What is required:
With the records as your source, report how many lines contain "Esquemas". Add no other words.

Pictures paired with source code:
########################################
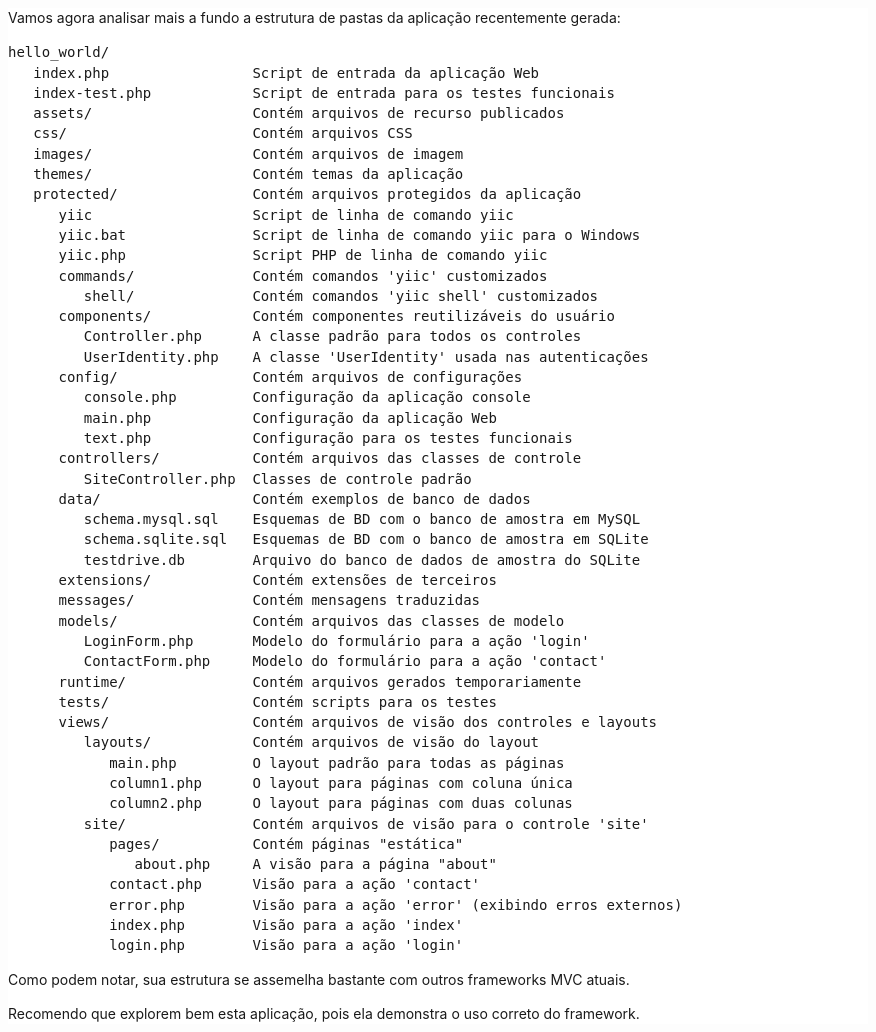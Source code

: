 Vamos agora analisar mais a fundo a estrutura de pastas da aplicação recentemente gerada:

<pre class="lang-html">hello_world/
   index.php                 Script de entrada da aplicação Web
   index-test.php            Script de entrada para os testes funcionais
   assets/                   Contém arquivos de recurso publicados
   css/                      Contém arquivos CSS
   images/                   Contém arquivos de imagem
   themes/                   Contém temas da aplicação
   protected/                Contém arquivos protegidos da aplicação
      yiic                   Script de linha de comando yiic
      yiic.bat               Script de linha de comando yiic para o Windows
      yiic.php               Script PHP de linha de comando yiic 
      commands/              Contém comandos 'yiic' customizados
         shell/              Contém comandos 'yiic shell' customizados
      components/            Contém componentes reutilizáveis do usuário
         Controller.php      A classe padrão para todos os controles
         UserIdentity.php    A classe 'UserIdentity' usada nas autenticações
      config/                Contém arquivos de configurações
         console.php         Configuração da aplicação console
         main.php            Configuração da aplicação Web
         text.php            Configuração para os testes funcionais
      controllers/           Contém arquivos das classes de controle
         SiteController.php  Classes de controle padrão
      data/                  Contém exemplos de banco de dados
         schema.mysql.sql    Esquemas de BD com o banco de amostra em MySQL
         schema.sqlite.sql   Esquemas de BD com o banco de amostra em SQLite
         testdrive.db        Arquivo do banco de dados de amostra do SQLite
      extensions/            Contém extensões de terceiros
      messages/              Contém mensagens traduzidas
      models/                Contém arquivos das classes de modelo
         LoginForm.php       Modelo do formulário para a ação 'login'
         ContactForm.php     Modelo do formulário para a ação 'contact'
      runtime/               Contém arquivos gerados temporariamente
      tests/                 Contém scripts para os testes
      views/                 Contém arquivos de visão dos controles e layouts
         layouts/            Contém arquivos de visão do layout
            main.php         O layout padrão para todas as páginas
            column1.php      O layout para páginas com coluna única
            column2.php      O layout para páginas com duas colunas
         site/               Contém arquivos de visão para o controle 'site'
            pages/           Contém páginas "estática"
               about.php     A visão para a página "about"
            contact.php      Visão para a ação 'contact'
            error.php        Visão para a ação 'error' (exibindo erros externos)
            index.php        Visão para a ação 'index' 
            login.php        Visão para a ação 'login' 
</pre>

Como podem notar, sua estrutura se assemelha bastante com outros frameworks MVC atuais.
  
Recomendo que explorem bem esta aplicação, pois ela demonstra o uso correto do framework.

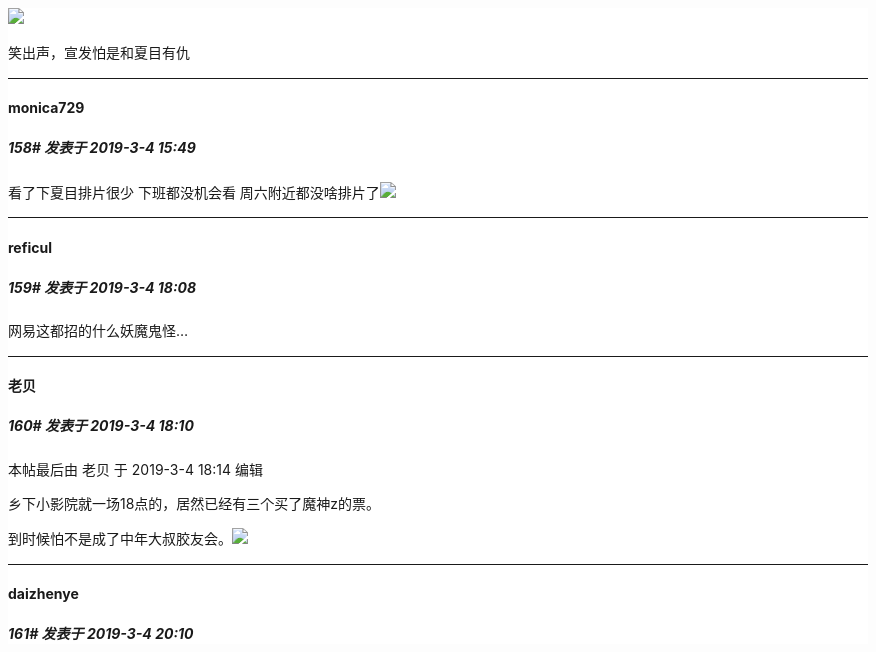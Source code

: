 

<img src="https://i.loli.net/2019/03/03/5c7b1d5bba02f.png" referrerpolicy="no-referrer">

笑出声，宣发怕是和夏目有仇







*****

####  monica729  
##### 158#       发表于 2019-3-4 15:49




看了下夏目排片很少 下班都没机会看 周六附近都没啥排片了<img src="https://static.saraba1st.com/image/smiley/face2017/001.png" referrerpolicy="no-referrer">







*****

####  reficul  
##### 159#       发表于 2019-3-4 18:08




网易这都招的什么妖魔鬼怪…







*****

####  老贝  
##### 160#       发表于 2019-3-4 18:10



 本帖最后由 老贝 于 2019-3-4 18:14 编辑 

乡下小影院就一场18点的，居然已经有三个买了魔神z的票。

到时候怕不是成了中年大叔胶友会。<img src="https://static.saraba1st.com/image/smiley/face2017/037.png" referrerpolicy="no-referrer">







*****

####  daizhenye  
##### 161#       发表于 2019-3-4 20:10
########################################
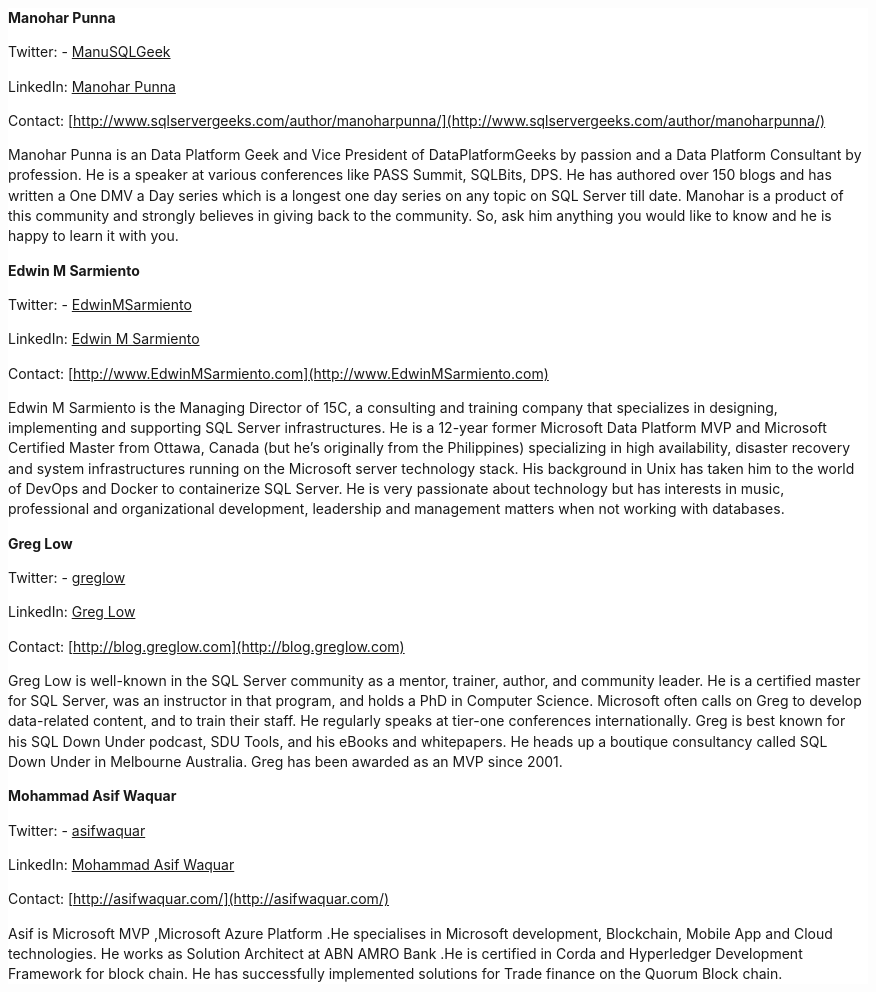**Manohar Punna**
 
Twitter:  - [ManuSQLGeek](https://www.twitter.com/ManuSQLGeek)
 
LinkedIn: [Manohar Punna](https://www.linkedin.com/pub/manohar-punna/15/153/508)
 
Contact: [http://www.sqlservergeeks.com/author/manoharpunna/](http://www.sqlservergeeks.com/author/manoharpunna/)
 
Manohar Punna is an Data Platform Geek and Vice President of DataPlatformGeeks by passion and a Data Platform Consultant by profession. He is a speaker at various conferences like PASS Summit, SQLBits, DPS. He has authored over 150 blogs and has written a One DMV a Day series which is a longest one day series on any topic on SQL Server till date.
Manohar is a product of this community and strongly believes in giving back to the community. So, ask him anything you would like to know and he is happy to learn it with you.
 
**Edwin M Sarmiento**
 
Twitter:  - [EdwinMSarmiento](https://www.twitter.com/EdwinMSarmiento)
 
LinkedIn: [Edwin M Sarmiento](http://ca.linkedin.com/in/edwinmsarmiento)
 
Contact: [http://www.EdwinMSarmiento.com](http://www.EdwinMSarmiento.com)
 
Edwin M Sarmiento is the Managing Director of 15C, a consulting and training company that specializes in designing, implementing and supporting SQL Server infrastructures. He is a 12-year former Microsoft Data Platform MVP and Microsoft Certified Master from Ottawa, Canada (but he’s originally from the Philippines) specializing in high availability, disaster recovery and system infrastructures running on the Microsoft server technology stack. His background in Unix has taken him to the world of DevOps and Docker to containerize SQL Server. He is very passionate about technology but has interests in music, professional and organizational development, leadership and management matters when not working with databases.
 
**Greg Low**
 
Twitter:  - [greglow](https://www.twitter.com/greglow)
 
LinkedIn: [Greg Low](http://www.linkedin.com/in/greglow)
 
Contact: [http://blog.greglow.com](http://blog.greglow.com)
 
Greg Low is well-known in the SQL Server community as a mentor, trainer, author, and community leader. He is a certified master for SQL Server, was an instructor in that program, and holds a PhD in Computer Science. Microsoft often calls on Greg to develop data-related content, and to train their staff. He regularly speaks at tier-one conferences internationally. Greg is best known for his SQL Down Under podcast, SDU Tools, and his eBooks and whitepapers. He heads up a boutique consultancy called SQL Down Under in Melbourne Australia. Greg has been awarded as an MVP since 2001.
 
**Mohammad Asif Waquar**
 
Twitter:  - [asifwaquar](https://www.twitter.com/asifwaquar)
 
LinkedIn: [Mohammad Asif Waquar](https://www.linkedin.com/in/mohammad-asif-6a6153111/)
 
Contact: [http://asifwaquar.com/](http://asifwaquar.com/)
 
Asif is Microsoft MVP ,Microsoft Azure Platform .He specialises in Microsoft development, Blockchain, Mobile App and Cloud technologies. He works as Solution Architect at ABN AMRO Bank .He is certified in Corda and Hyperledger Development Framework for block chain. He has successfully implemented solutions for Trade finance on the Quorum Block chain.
########################################
Task solution:
2